Is 167 points an unexpectedly large gap?
But this does not answer our questions. Is, for example, a gap of 167 points between the male and female top players unexpectedly large? To answer this question, we are now going to look at all ratings as a single pool, dropping the gender identifiers altogether. We then randomly draw 17,899 ratings from this pool. These form the “overrepresented” group, and the remaining 1,165 ratings form the “underrepresented” group. These numbers are exactly the numbers of male and female players in our data, but we have instead created completely arbitrary groups with these numbers of individuals. We record the top rating in both groups. We repeat this process 100,000 times. (For the aficionados: we are following the logic of permutation tests.)
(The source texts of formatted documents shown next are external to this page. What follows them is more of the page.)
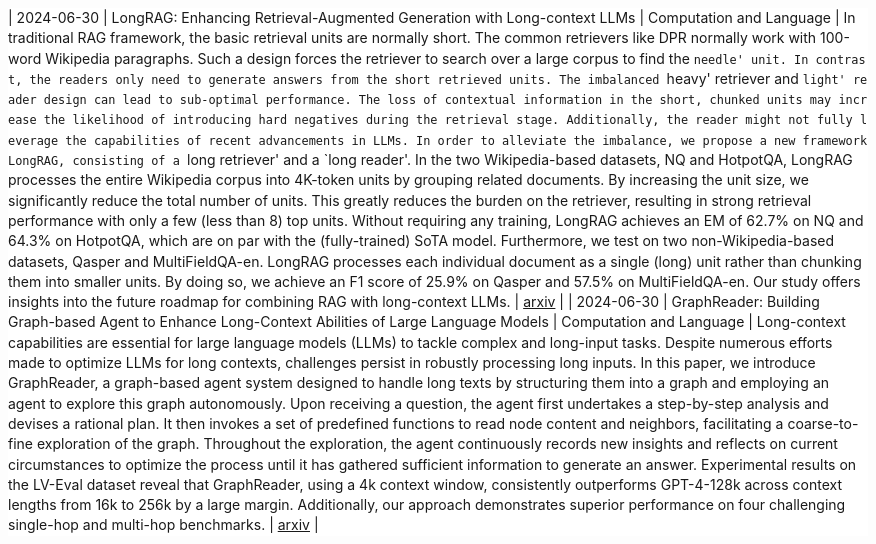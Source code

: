 | 2024-06-30 | LongRAG: Enhancing Retrieval-Augmented Generation with Long-context LLMs                                                             | Computation and Language                                                 | In traditional RAG framework, the basic retrieval units are normally short. The common retrievers like DPR normally work with 100-word Wikipedia paragraphs. Such a design forces the retriever to search over a large corpus to find the `needle' unit. In contrast, the readers only need to generate answers from the short retrieved units. The imbalanced `heavy' retriever and `light' reader design can lead to sub-optimal performance. The loss of contextual information in the short, chunked units may increase the likelihood of introducing hard negatives during the retrieval stage. Additionally, the reader might not fully leverage the capabilities of recent advancements in LLMs. In order to alleviate the imbalance, we propose a new framework LongRAG, consisting of a `long retriever' and a `long reader'. In the two Wikipedia-based datasets, NQ and HotpotQA, LongRAG processes the entire Wikipedia corpus into 4K-token units by grouping related documents. By increasing the unit size, we significantly reduce the total number of units. This greatly reduces the burden on the retriever, resulting in strong retrieval performance with only a few (less than 8) top units. Without requiring any training, LongRAG achieves an EM of 62.7% on NQ and 64.3% on HotpotQA, which are on par with the (fully-trained) SoTA model. Furthermore, we test on two non-Wikipedia-based datasets, Qasper and MultiFieldQA-en. LongRAG processes each individual document as a single (long) unit rather than chunking them into smaller units. By doing so, we achieve an F1 score of 25.9% on Qasper and 57.5% on MultiFieldQA-en. Our study offers insights into the future roadmap for combining RAG with long-context LLMs.                                                                                                                                                                                                                   | [arxiv](https://arxiv.org/pdf/2406.15319)   |
| 2024-06-30 | GraphReader: Building Graph-based Agent to Enhance Long-Context Abilities of Large Language Models                                   | Computation and Language                                                 | Long-context capabilities are essential for large language models (LLMs) to tackle complex and long-input tasks. Despite numerous efforts made to optimize LLMs for long contexts, challenges persist in robustly processing long inputs. In this paper, we introduce GraphReader, a graph-based agent system designed to handle long texts by structuring them into a graph and employing an agent to explore this graph autonomously. Upon receiving a question, the agent first undertakes a step-by-step analysis and devises a rational plan. It then invokes a set of predefined functions to read node content and neighbors, facilitating a coarse-to-fine exploration of the graph. Throughout the exploration, the agent continuously records new insights and reflects on current circumstances to optimize the process until it has gathered sufficient information to generate an answer. Experimental results on the LV-Eval dataset reveal that GraphReader, using a 4k context window, consistently outperforms GPT-4-128k across context lengths from 16k to 256k by a large margin. Additionally, our approach demonstrates superior performance on four challenging single-hop and multi-hop benchmarks.                                                                                                                                                                                                                                                                                                                                                                                                                                                                                                                                                                                                                                                                                                                                                     | [arxiv](https://arxiv.org/pdf/2406.14550v1) |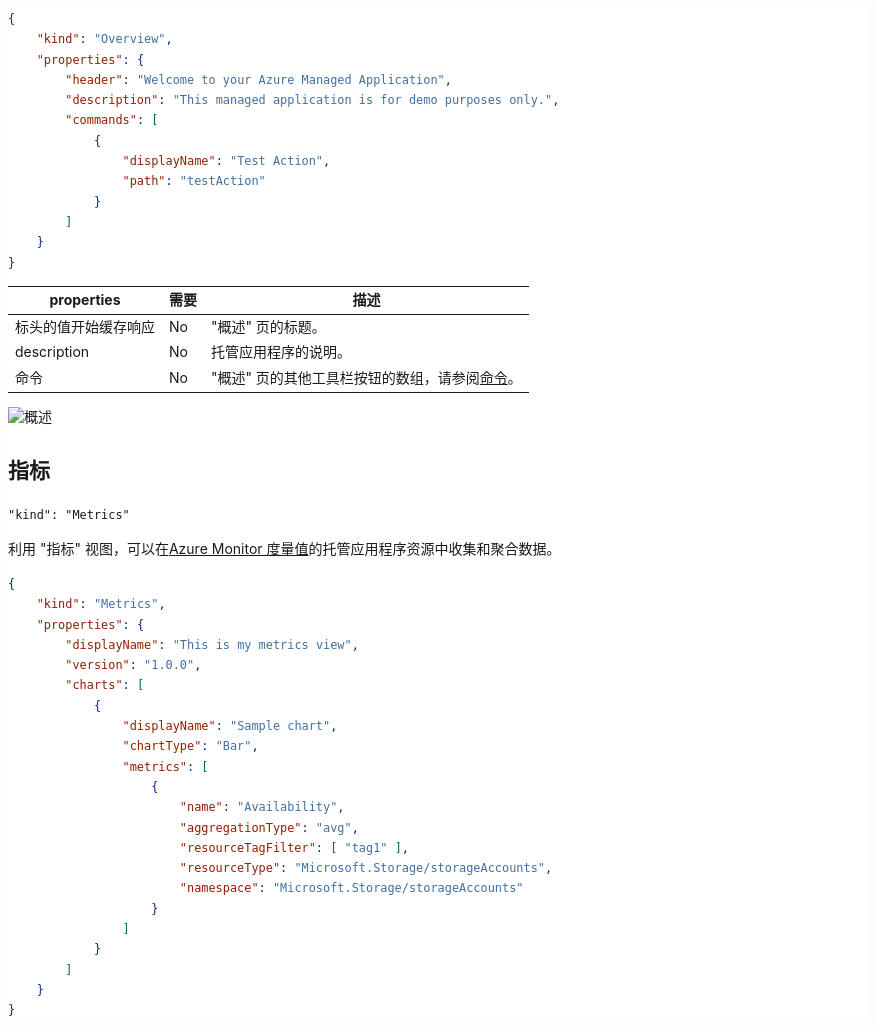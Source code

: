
 ```json
{
    "kind": "Overview",
    "properties": {
        "header": "Welcome to your Azure Managed Application",
        "description": "This managed application is for demo purposes only.",
        "commands": [
            {
                "displayName": "Test Action",
                "path": "testAction"
            }
        ]
    }
}
```

|properties|需要|描述|
|---------|---------|---------|
|标头的值开始缓存响应|No|"概述" 页的标题。|
|description|No|托管应用程序的说明。|
|命令|No|"概述" 页的其他工具栏按钮的数组，请参阅[命令](#commands)。|

![概述](./media/view-definition/overview.png)

## <a name="metrics"></a>指标

`"kind": "Metrics"`

利用 "指标" 视图，可以在[Azure Monitor 度量值](../azure-monitor/platform/data-platform-metrics.md)的托管应用程序资源中收集和聚合数据。

```json
{
    "kind": "Metrics",
    "properties": {
        "displayName": "This is my metrics view",
        "version": "1.0.0",
        "charts": [
            {
                "displayName": "Sample chart",
                "chartType": "Bar",
                "metrics": [
                    {
                        "name": "Availability",
                        "aggregationType": "avg",
                        "resourceTagFilter": [ "tag1" ],
                        "resourceType": "Microsoft.Storage/storageAccounts",
                        "namespace": "Microsoft.Storage/storageAccounts"
                    }
                ]
            }
        ]
    }
}
```
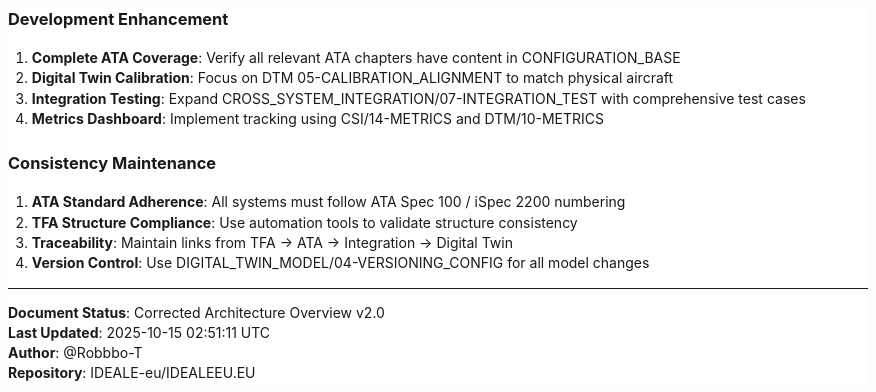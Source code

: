 ### Development Enhancement
1. **Complete ATA Coverage**: Verify all relevant ATA chapters have content in CONFIGURATION_BASE
2. **Digital Twin Calibration**: Focus on DTM 05-CALIBRATION_ALIGNMENT to match physical aircraft
3. **Integration Testing**: Expand CROSS_SYSTEM_INTEGRATION/07-INTEGRATION_TEST with comprehensive test cases
4. **Metrics Dashboard**: Implement tracking using CSI/14-METRICS and DTM/10-METRICS

### Consistency Maintenance
1. **ATA Standard Adherence**: All systems must follow ATA Spec 100 / iSpec 2200 numbering
2. **TFA Structure Compliance**: Use automation tools to validate structure consistency
3. **Traceability**: Maintain links from TFA → ATA → Integration → Digital Twin
4. **Version Control**: Use DIGITAL_TWIN_MODEL/04-VERSIONING_CONFIG for all model changes

---

**Document Status**: Corrected Architecture Overview v2.0  
**Last Updated**: 2025-10-15 02:51:11 UTC  
**Author**: @Robbbo-T  
**Repository**: IDEALE-eu/IDEALEEU.EU
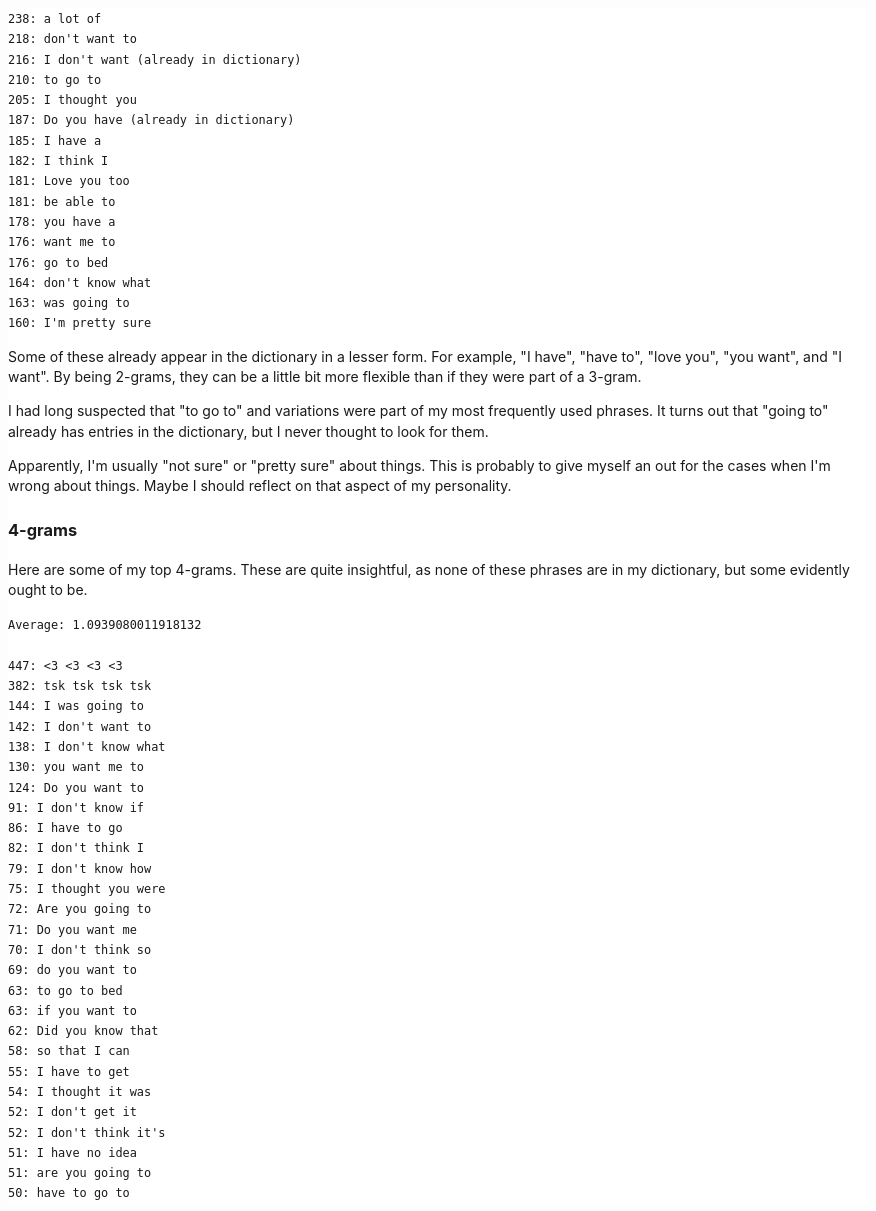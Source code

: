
 ```txt
238: a lot of
218: don't want to
216: I don't want (already in dictionary)
210: to go to
205: I thought you
187: Do you have (already in dictionary)
185: I have a
182: I think I
181: Love you too
181: be able to
178: you have a
176: want me to
176: go to bed
164: don't know what
163: was going to
160: I'm pretty sure
```

Some of these already appear in the dictionary in a lesser form. For example, "I
have", "have to", "love you", "you want", and "I want". By being 2-grams, they
can be a little bit more flexible than if they were part of a 3-gram.

I had long suspected that "to go to" and variations were part of my most
frequently used phrases. It turns out that "going to" already has entries in
the dictionary, but I never thought to look for them.

Apparently, I'm usually "not sure" or "pretty sure" about things. This is
probably to give myself an out for the cases when I'm wrong about things. Maybe
I should reflect on that aspect of my personality.

### 4-grams

Here are some of my top 4-grams. These are quite insightful, as none of these
phrases are in my dictionary, but some evidently ought to be.

```text
Average: 1.0939080011918132

447: <3 <3 <3 <3
382: tsk tsk tsk tsk
144: I was going to
142: I don't want to
138: I don't know what
130: you want me to
124: Do you want to
91: I don't know if
86: I have to go
82: I don't think I
79: I don't know how
75: I thought you were
72: Are you going to
71: Do you want me
70: I don't think so
69: do you want to
63: to go to bed
63: if you want to
62: Did you know that
58: so that I can
55: I have to get
54: I thought it was
52: I don't get it
52: I don't think it's
51: I have no idea
51: are you going to
50: have to go to
```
Guess what? The difference between the top ratings in the Overrepresented and Underrepresented groups is a whopping 153 points on average (with a standard deviation of 93). Again, remember that these groups are completely identical to each other except in their number of individuals. The mere fact that the underrepresented group constitutes only 6.1% of the population causes a large difference in top ratings. In this light, the real gap of 167 points could easily be due to chance instead of due to a real difference between women and men, just like the gap in our thought experiment. It is that simple.
Other widely used metrics don’t show evidence for a gender gap either. For example, based on participation alone, one would expect only 1.2 female players in the top 20 overall. So Humpy Koneru being the only female in the Indian top 20 is completely in line with statistical expectations based on the participation gap.
We conclude that at least among non-junior FIDE-rated Indian players, there is no evidence that the “achievement gap” is anything but a participation gap. That is not to deny the first-person perspective of top female players, who might feel that they have reached a personal ceiling in their performance. But statistically, there is nothing to suggest that top female players are underperforming given the overall ratio of female to male players. In fact, taking into account the systemic injustices and biases that they had to overcome to get where they are, they are likely overperforming.
If you want to compare chess achievements between men and women, given their vastly unequal numbers, it is a very bad idea to focus on the top male and female players.
If you insist to focus on the top players, you will have to account for the participation gap using an analysis similar to the one presented here. Just a casual remark won’t do it!
“Even if, hypothetically, you were to find a gender difference based on average ratings (rather than top ratings), you cannot jump to the conclusion that that difference is due to innate or biological factors. The first place to look would be systemic disadvantages and stereotype threat experienced by female players.”
The statistical arguments presented in this article are elementary enough for an introductory statistics class in university. In case you want to repeat the analysis for different countries, you can check my Matlab code for the details. If you prefer to read a published paper, look no further than this excellent paper by Merim Bilalić, Kieran Smallbone, Peter McLeod, and Fernand Gobet (2009). (The free PDF can be found through Google Scholar.) Its title is the first question everyone should be asking: Why are (the best) women so good at chess? And everyone’s second question should be: How can we reduce the insane participation gap?
About the author
Wei Ji (also Whee Ky) Ma is a Dutch FM rated 2324 and a Professor of Neuroscience and Psychology at New York University. He previously explained for Chessbase how a “genius culture” in chess might contribute to excluding women.